Here's an online calculator for this problem

http://www.mortonfox.com/js/circ.htm

that permits two of the points to lie on the same line.


----------



## Mike N (Mar 20, 2009)

This is interesting! But I don't understand how you physically found the locations of the 3 points on your work piece, am I missing something?


----------



## mu38&Bg# (Mar 20, 2009)

mklotz  said:
			
		

> Here's an online calculator for this problem
> 
> http://www.mortonfox.com/js/circ.htm
> 
> that permits two of the points to lie on the same line.



Yep saw that one. My CNC mill PC isn't connected to the internet. And the math exercise was fun.

I just moved the axes slowly, .01mm increments to touch the tool to the edge of the circle, a bore in this case. When I touched, I recorded my coordinates. My X-Y table is electrically insulated from the milling head so I use an ohm meter to detect when I touch. The result was very good.

Oh well.


----------



## Jadecy (Mar 20, 2009)

You can also locate the center of a circle with a circle drawing compass.
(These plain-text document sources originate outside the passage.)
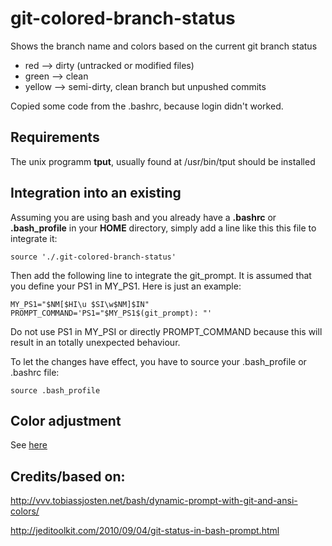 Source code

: git-colored-branch-status
=========================

Shows the branch name and colors based on the current git branch status

* red --> dirty (untracked or modified files)
* green --> clean
* yellow --> semi-dirty, clean branch but unpushed commits

Copied some code from the .bashrc, because login didn't worked.

## Requirements

The unix programm **tput**, usually found at /usr/bin/tput should be installed

## Integration into an existing

Assuming you are using bash and you already have a **.bashrc** or **.bash_profile** in your **HOME**
directory, simply add a line like this this file to integrate it:

    source './.git-colored-branch-status'
    
Then add the following line to integrate the git_prompt. It is assumed that you define your PS1
in MY_PS1. Here is just an example:

    MY_PS1="$NM[$HI\u $SI\w$NM]$IN"
    PROMPT_COMMAND='PS1="$MY_PS1$(git_prompt): "'

Do not use PS1 in MY_PSI or directly PROMPT_COMMAND because this will result in an totally unexpected
behaviour.

To let the changes have effect, you have to source your .bash_profile or .bashrc file:

    source .bash_profile

## Color adjustment
See [here](http://www.gilesorr.com/bashprompt/prompts/flex.html)


## Credits/based on:
http://vvv.tobiassjosten.net/bash/dynamic-prompt-with-git-and-ansi-colors/

http://jeditoolkit.com/2010/09/04/git-status-in-bash-prompt.html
1) set the compass to a distance large than the radius but less than the diameter. Try to guestimate it close to the radius but not under.

2) pick a point on the edge and draw an arch on the circle.

3) pick a point on the edge on the other side of the circle and draw an arch.

4) pick an arbitrary point approx. 90 degrees from the current point and repeat steps 2 & 3.

5) Use a straight edge to draw a line between the intersecting points of the archs drawn in steps 2 & 3.

6) The center is where the lines intersect. 

I know this may not work for your specific situation but thought it might be useful to someone.

I can't post a picture right now but will try to later. The written instructions are a little hard to follow.


----------



## mklotz (Mar 20, 2009)

Or to put it more simply...

Draw any two chords on the circle. Construct the perpendicular bisectors of these chords. Where they intersect is the center of the circle.


----------



## mu38&Bg# (Mar 20, 2009)

mklotz  said:
			
		

> Or to put it more simply...
> 
> Draw any two chords on the circle. Construct the perpendicular bisectors of these chords. Where they intersect is the center of the circle.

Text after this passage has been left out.